A quiet calm filled Blake as he watched the waves tumble in below the edge of their backyard. That feeling, that things could only get worse, was a sailboat set to sea, so small he could barely make it out. Adam was safe. The rest, well, it no longer mattered.

Joje ordered Blake back inside. He carried a chair from the kitchen, placing it next to the bound doctor, telling Blake to sit. Dr. Cheverou’s hand had turned a blistering purple, beads of sweat dripping from his forehead onto the fresh duct tape covering his mouth.

“Where is he?” Joje asked.

“How the hell should I know? I was unconscious,” Blake said.

“You’re the one who said he could go without me,” Drew quipped, wanting to avoid whatever outburst was about to happen.

“So where would he go?” Joje asked.

“The police?” Blake said.

“No. He’s having too much fun for that.” The certainty in Joje’s words was frightening. He pushed aside one of the metal racks and pressed his hand to Jenna’s face. Then slapped her.

Jenna opened her eyes wide, the memory of her whereabouts seeming to slowly sink back in. Blake felt his heart racing. He also found himself unable to lift a finger to stop him.

“Adam’s gone,” Joje said. “Did he tell you where he was going? Did he say anything?”

Jenna arched her back, repositioning her body on the couch without moving her legs. After a long moment she responded. “He said good-bye.”

She looked at Blake with a heaviness he hadn’t seen in years. Suddenly he wasn’t so certain about Adam’s escape.

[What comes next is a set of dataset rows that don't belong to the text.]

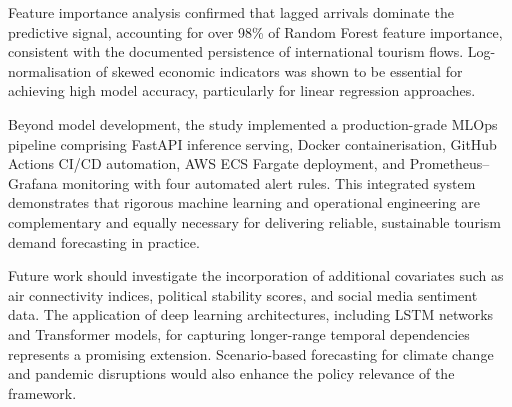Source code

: \documentclass[conference]{IEEEtran}
\begin{document}
Feature importance analysis confirmed that lagged arrivals
dominate the predictive signal, accounting for over 98\%
of Random Forest feature importance, consistent with the
documented persistence of international tourism flows.
Log-normalisation of skewed economic indicators was shown
to be essential for achieving high model accuracy,
particularly for linear regression approaches.

Beyond model development, the study implemented a
production-grade MLOps pipeline comprising FastAPI
inference serving, Docker containerisation, GitHub Actions
CI/CD automation, AWS ECS Fargate deployment, and
Prometheus--Grafana monitoring with four automated alert
rules. This integrated system demonstrates that rigorous
machine learning and operational engineering are
complementary and equally necessary for delivering
reliable, sustainable tourism demand forecasting in
practice.

Future work should investigate the incorporation of
additional covariates such as air connectivity indices,
political stability scores, and social media sentiment data.
The application of deep learning architectures, including
LSTM networks and Transformer models, for capturing
longer-range temporal dependencies represents a
promising extension. Scenario-based forecasting for
climate change and pandemic disruptions would also
enhance the policy relevance of the framework.
\end{document}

“I haven’t given him enough attention. I’ve been so preoccupied,” Joje said. The sincerity and hurt on his face was at odds with everything Blake thought he had known about Joje. “Will you help me look for him?” he asked.

“He’s my son,” Blake said.

“Dwew, I, uh . . . I’m gonna have to leave you, but I’ll need the gun. Don’t yet trust Bwakey. Will you be okay?”

Drew glanced between his two hostages, an old man with a shattered hand, gagged and tied to a chair, and a crippled woman without the ability to even stand on her own. “Wait here,” he said, disappearing down the hall.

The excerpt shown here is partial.